Every year, we take a hayride on the day after Thanksgiving. 

And every year, we all struggle trying to remember of songs to sing while we tool along. It's a lot of pressure trying to think of songs on the fly! Everyone wnats to join in, but invariably most of us only know the chorus and can't remember anything else!

So this year, I'm going to print out song lyrics for everyone so that we can all sing along!

Any suggestions on good songs for the ride? We range in age from 6 to 77.

Thanks!


----------



## Jestjoan (Oct 30, 2007)

Over the River and Through the Woods...............(I know it's not a sleigh etc.)

http://www.ultimatecampresource.com/site/camp-activities/camp-songs.html

Plenty of other camp song web sites.


----------



## gsturtz (Oct 30, 2007)

...Grandma got run over by a reindeer...?  Probably not.

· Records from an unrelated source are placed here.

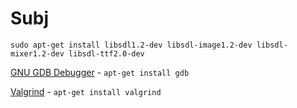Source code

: Subj
====
`sudo apt-get install libsdl1.2-dev libsdl-image1.2-dev libsdl-mixer1.2-dev libsdl-ttf2.0-dev`

[GNU GDB Debugger](http://www.yolinux.com/TUTORIALS/GDB-Commands.html) - `apt-get install gdb`

[Valgrind](http://valgrind.org/) - `apt-get install valgrind`
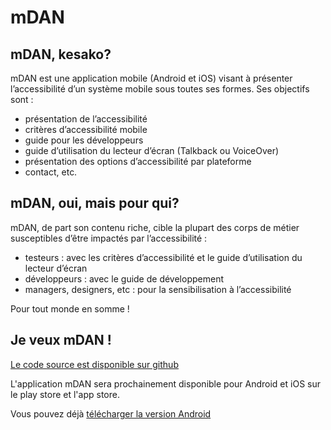 # mDAN   

<script>$(document).ready(function () {
    setBreadcrumb([{"label":"mDAN"}]);
});</script>

<span data-menuitem="mdan"></span>

## mDAN, kesako?

mDAN est une application mobile (Android et iOS) visant à présenter l’accessibilité d’un système mobile sous toutes ses formes. Ses objectifs sont : 
- présentation de l’accessibilité
- critères d’accessibilité mobile
- guide pour les développeurs
- guide d’utilisation du lecteur d’écran (Talkback ou VoiceOver)
- présentation des options d’accessibilité par plateforme
- contact, etc.

## mDAN, oui, mais pour qui?

mDAN, de part son contenu riche, cible la plupart des corps de métier susceptibles d’être impactés par l’accessibilité : 

- testeurs : avec les critères d’accessibilité et le guide d’utilisation du lecteur d’écran
- développeurs : avec le guide de développement
- managers, designers, etc : pour la sensibilisation à l’accessibilité

Pour tout monde en somme !

## Je veux mDAN !
[Le code source est disponible sur github](https://github.com/Orange-OpenSource/m-dan)

L'application mDAN sera prochainement disponible pour Android et iOS sur le play store et l'app store.

Vous pouvez déjà [télécharger la version Android](/mDAN_v2.2.0.apk)

&nbsp;
<!--  This file is part of a11y-guidelines | Our vision of mobile & web accessibility guidelines and best practices, with valid/invalid examples.
 Copyright (C) 2016  Orange SA
 See the Creative Commons Legal Code Attribution-ShareAlike 3.0 Unported License for more details (LICENSE file). -->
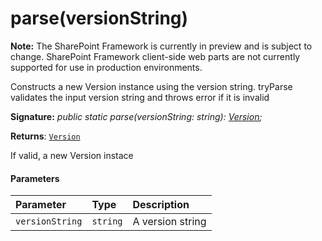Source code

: # parse(versionString)
**Note:** The SharePoint Framework is currently in preview and is subject to change. SharePoint Framework client-side web parts are not currently supported for use in production environments.



Constructs a new Version instance using the version string. tryParse validates the input version string and throws error if it is invalid

**Signature:** _public static parse(versionString: string): [Version](../sp-core-library/class/version.md);_

**Returns**: [`Version`](../sp-core-library/class/version.md)



If valid, a new Version instace

#### Parameters


| Parameter	   | Type    | Description |
|:-------------|:---------------|:------------|
| `versionString`    | `string` | A version string |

My Family likes "Show me the way to go home"

It doesn't have a very wide vocal range, and you can sing it in a round.


----------



## wackymother (Oct 30, 2007)

Louisiana Hay Ride! I can remember Nanette Fabray singing it in The Band Wagon, but everything beyond the third line is a blur. 


Get goin', Louisiana hayride!
Get goin' we all is ready
Start something Louisiana hayride

No use for calling the road
Oh, I like that sport
Sittin' in the hay
Lovin' it away -- oh, oh
For the time is short
Crack your little whip
Get your little ship to go!
Start something, Louisiana hayride
No foolin', we all is happy
Get goin', Louisiana hayride
No use for calling the road!


----------



## wackymother (Oct 30, 2007)

Also, of course, the Beatles' immortal

Hay Jude


----------



## wackymother (Oct 30, 2007)

From The Pajama Game!

Hey There

Hey there
You with the stars in your eyes
Love's never made a fool of you
You used to be too wise. 

Hey there
You on that high-flying cloud 
Though she won't throw a crumb to you
You think someday she'll come to you. 

Better forget her
Her with her nose in the air
She's got you dancing on a string
Break it and she won't care 

Won't you take this advice
I hand you like a brother
Or are you not seeing things too clear?
Are you too much in love to hear?
Is it all going in one ear
And out the other?


----------



## T_R_Oglodyte (Oct 30, 2007)

How about "MacArthur Park"?? That's a good sing-along.


----------



## BevL (Oct 30, 2007)

Our favourite campfire songs:

Anything by the Irish Rovers - Black Velvet Band and Wasn't that a Party are big favourites

House of the Rising Sun - long story behind that one involving copious amounts of alcohol so maybe skip it for a family hayride!!

Me and Bobby McGee

Absolute non-harmony and must be completely off key - a good time will be had by all.


----------



## ricoba (Oct 30, 2007)

Some of the old favorites come to mind.

Polly Wolly Doodle

Waltzing Matilda

Oh Susana

She'll be Comin Round the Mountain

This Land is Your Land, This land is My land

Yankee Doodle

The Happy Wanderer (I love to go a wandering.....)

Those are a few that come to mind, that I know kids and adults like.

The hayride sounds like fun, can I come along?


----------



## dougp26364 (Oct 30, 2007)

How about a recent country hit. "I want to check you for ticks"


----------



## nightnurse613 (Oct 30, 2007)

The wheels on the wagon (bus) go......  Alice the Camel (especially for those with recent hip replacement-boom,boom,boom)... If You're Happy and you Know It (Clap, stomp).  Ravioli, I love Ravioli. Yes, I have it on my chin! My husband was a scout leader for many years-I have heard them often enough that I can actually remember some of them (don't remind me).


----------



## dmharris (Oct 31, 2007)

I don't have any songs but I want to come along too and is there a square dance afterwards?  That would be the BEST!


----------



## TerriJ (Oct 31, 2007)

Shine on harvest moon
Daisy - bicycle built for two
Yankee Doodle Dandee


----------



## Janis (Oct 31, 2007)

Thank you all so much for the suggestions! And for those who have asked so nicely... there's plenty of room for ya! But, it IS in New Hampshire (what better place than New England for a sleigh ride?) - so the weather can be a bit nippy. Bundle up and hop on board.


----------



## gomom (Oct 31, 2007)

By the Light of the Silvery Moon

99 bottles of ?

She'll Be Comin' Around the Mountain

I've Been Working on the Railroad


----------



## Carol C (Oct 31, 2007)

"Baby It's Cold Outside" by Bing Crosby (but maybe it's too risque...plus it's got a call and response lyric that might be a bit complicated...but then again you can always print lyric sheets...half the fun is messing that song up!)


----------



## wackymother (Oct 31, 2007)

On Top of Spaghetti!


----------